Sin embargo, los cambios en los paradigmas que orientan el sistema alimentario global son demasiado lentos y los intereses que los sostienen demasiado poderosos. Además de los desafíos mencionados, la consideración de que el 9% de la población mundial padece hambre (a pesar de que la producción de alimentos bastaría para alimentar a todos) y que la malnutrición avanza en todas partes (el —% de la población tiene sobrepeso o es obesa) llevaron a que Antonio Guterrez, secretario general de la ONU, calificara en el 2021 que el sistema alimentario mundial vivía una “tormenta perfecta” y que era urgente introducir cambios radicales en el sistema alimentario global. A ello deben agregarse gravísimos problemas geopolíticos que se expresan actualmente en la invasión de Rusia a Ucrania y la destrucción de la Gaza palestina por Israel– y amenazas de expansión de frentes bélicos en otras regiones. Todo ello hace que el futuro de la seguridad alimentaria está en cuestión.
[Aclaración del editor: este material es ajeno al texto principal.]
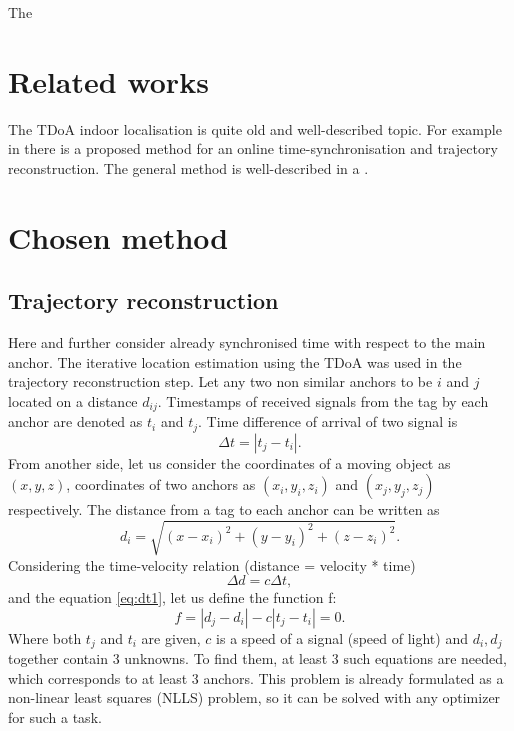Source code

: \documentclass[10pt,journal,compsoc]{IEEEtran}
\begin{document}
The 

\section{Related works}
\label{sec:ps}
The TDoA indoor localisation is quite old and well-described topic. For example in \cite{Yuzan2019} there is a proposed method for an online time-synchronisation and trajectory reconstruction. The general method is well-described in a \cite{Keefe2017}.

\section{Chosen method}
\label{sec:method}

\subsection{Trajectory reconstruction}
\label{sec:traj_recon}
Here and further consider already synchronised time with respect to the main anchor.
The iterative location estimation using the TDoA was used in the trajectory reconstruction step.
Let any two non similar anchors to be $i$ and $j$ located on a distance $d_{ij}$.
Timestamps of received signals from the tag by each anchor are denoted as $t_i$ and $t_j$.
Time difference of arrival of two signal is
\begin{equation}
    \Delta{t} = |t_j - t_i|.
    \label{eq:dt1}
\end{equation}
From another side, let us consider the coordinates of a moving object as $(x, y, z)$, coordinates of two anchors as $(x_i, y_i, z_i)$ and $(x_j, y_j, z_j)$ respectively.
The distance from a tag to each anchor can be written as
\begin{equation}
    d_i = \sqrt{(x-x_i)^2 + (y-y_i)^2 + (z - z_i)^2}.
    \label{eq:dist}
\end{equation}
Considering the time-velocity relation (distance = velocity * time) 
\begin{equation}
    \Delta{d} = c\Delta{t},
\end{equation}
and the equation \eqref{eq:dt1}, let us define the function f:
\begin{equation}
    \label{eq:f}
    f = |d_j - d_i| - c |t_j - t_i| = 0.
\end{equation}
Where both $t_j$ and $t_i$ are given, $c$ is a speed of a signal (speed of light) and $d_i, d_j$ together contain 3 unknowns. 
To find them, at least 3 such equations are needed, which corresponds to at least 3 anchors.
This problem is already formulated as a non-linear least squares (NLLS) problem, so it can be solved with any optimizer for such a task.
\end{document}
El Perú, claro está, es parte de este atribulado mundo, y su propia seguridad alimentaria lo resiente. Su expresión más clara ha sido –es– la importación de la inflación de los precios de los alimentos y, hasta hace algunos meses, la escasez de urea, el principal fertilizante. Pero aporta también lo suyo, particularmente por las grandes desigualdades socioeconómicas y territoriales que lo caracterizan y que se reproducen, en buena medida por la propia acción -o inacción- del Estado. Son múltiples los indicadores que señalan que la situación alimentaria (incidencia de desnutrición infantil, de anemia, malnutrición…) de nuestro país ha sido siempre crítica, y la actual crisis es una agudización de ella: una crisis dentro de una crisis crónica. En 2022 la mitad de la población peruana estaba en situación de inseguridad alimentaria moderada o severa; 17 departamentos superaban este porcentaje y, tres de ellos, las dos terceras partes [1]. En una encuesta a hogares realizada en setiembre del 2023, el 57% de la población declaró que al menos un día en los tres meses anteriores no había ingerido alimentos (¡el 75% en los hogares rurales!). Situación mucho peor que la registrada en una encuesta realizada en marzo del mismo año (46%) [2]

Y esto ocurre a pesar de que el Perú es signatario de la Declaración Universal de Derechos Humanos (1948) y del Pacto Internacional de Derechos Económicos, Sociales y Culturales (PIDESC, 1976), que garantizan el derecho de toda persona a una alimentación adecuada y el derecho a no padecer hambre. Este derecho es reconocido también por los sucesivos Planes Nacionales de Derechos Humanos. 

Pero no existe, ni hoy ni ayer, la voluntad política de respetar y promover estos derechos. Así, la agricultura familiar, principal abastecedora de los alimentos del país, no es apoyada; las iniciativas populares para enfrentar el hambre son minusvaloradas y aun rechazadas; los subsidios agrarios se orientan a la gran agricultura de exportación; cada tratado de libre comercio recorta la autonomía del gobierno para definir soberanamente su política agraria; y las brechas territoriales se acrecientan. 

En conclusión: la crisis alimentaria actual no está en la agenda de los poderes públicos. Simplemente, no existe.

(*) Ex presidente del Seminario Permanente de Investigación Agraria (SEPIA). Presidente del Centro Peruano de Estudios Sociales


[1] Midis / Midagri / PMA (2022). Perú: evaluación de la seguridad alimentaria ante emergencias 2021. Documento para discusión. Págs. 14-15.